Germanovich makes patients sign a contract before treatment in which they agree to random drug screenings and, if addiction sets in, to work with him to address the problem. He educates patients about the withdrawal they may experience when tapering off opioids and benzodiazepines. Germanovich also prescribes medication to manage withdrawal symptoms.

Hope for an opioid-free future

Last year, Curtis had yet another surgery, this time for degenerative disc disease. It has given her some relief. Since that surgery, Germanovich has been helping her taper off opioid pain relievers.

"He's been my cheerleader," Curtis says.

She’s now down to 10 milligrams of methadone a day and is hoping to be off of opioids completely by summer.

On recent dog walk with Belle, her Coton de Tulear, Curtis says she’s feeling great.

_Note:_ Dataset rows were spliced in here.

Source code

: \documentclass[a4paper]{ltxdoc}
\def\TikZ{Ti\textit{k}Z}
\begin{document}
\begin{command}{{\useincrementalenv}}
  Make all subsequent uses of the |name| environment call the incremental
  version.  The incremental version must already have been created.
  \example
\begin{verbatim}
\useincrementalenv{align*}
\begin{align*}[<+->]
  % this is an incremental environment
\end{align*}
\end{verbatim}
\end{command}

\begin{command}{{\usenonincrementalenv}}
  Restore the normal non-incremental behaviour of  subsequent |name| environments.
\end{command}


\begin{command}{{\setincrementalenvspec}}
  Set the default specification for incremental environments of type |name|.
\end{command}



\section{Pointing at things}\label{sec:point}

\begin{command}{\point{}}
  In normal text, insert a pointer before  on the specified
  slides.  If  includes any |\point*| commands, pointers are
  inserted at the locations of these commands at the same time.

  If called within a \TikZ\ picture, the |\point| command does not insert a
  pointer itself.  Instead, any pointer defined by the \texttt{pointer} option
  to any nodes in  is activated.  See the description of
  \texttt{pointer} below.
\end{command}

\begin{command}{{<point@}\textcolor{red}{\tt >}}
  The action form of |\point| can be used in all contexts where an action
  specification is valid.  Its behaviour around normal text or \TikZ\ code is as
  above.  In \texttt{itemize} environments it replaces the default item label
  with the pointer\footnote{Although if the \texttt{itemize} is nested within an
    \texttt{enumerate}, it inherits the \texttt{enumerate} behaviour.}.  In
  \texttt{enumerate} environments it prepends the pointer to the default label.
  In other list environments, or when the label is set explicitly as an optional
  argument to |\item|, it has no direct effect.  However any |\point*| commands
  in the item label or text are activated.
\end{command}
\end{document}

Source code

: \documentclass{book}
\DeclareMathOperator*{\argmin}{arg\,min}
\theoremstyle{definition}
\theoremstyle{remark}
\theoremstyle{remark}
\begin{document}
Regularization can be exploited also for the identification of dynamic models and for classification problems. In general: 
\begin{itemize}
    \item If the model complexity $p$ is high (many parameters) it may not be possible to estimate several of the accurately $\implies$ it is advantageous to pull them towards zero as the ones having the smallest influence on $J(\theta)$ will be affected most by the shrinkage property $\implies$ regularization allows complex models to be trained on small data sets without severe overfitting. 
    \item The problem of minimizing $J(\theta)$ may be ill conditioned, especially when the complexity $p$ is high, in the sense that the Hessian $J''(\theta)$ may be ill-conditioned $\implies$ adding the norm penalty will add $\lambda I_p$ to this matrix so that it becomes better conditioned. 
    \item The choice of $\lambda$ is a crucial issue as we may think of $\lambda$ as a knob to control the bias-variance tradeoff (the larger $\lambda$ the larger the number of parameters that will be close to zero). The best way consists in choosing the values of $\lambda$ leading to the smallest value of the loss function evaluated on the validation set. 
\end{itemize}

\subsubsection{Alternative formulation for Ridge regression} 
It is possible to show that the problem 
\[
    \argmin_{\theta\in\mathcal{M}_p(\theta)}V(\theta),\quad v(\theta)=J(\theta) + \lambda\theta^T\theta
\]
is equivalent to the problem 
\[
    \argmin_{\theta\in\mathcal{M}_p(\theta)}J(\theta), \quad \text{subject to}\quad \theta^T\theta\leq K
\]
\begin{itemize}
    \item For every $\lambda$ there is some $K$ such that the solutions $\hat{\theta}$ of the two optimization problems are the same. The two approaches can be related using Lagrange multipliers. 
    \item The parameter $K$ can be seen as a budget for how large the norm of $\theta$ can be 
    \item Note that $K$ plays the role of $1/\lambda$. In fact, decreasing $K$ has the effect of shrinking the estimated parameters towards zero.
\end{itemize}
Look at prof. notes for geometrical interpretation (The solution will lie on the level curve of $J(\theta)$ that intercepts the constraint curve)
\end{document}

"I have more enthusiasm, I'm engaged in life, not so depressed like I was," she says. "Those medicines can make you feel really depressed."

Curtis and her husband are planning to visit their grandchildren in Philadelphia later this month. It’ll be her first time traveling, hopefully pain-free, in a decade.

Editor's Note: This story has been revised to clarify the guidelines issued by the CDC regarding opioid use for chronic pain. The guidelines specify that clinicians should periodically evaluate the effectiveness of continued opioid use for patients and help patients taper if the risks outweigh the benefits. 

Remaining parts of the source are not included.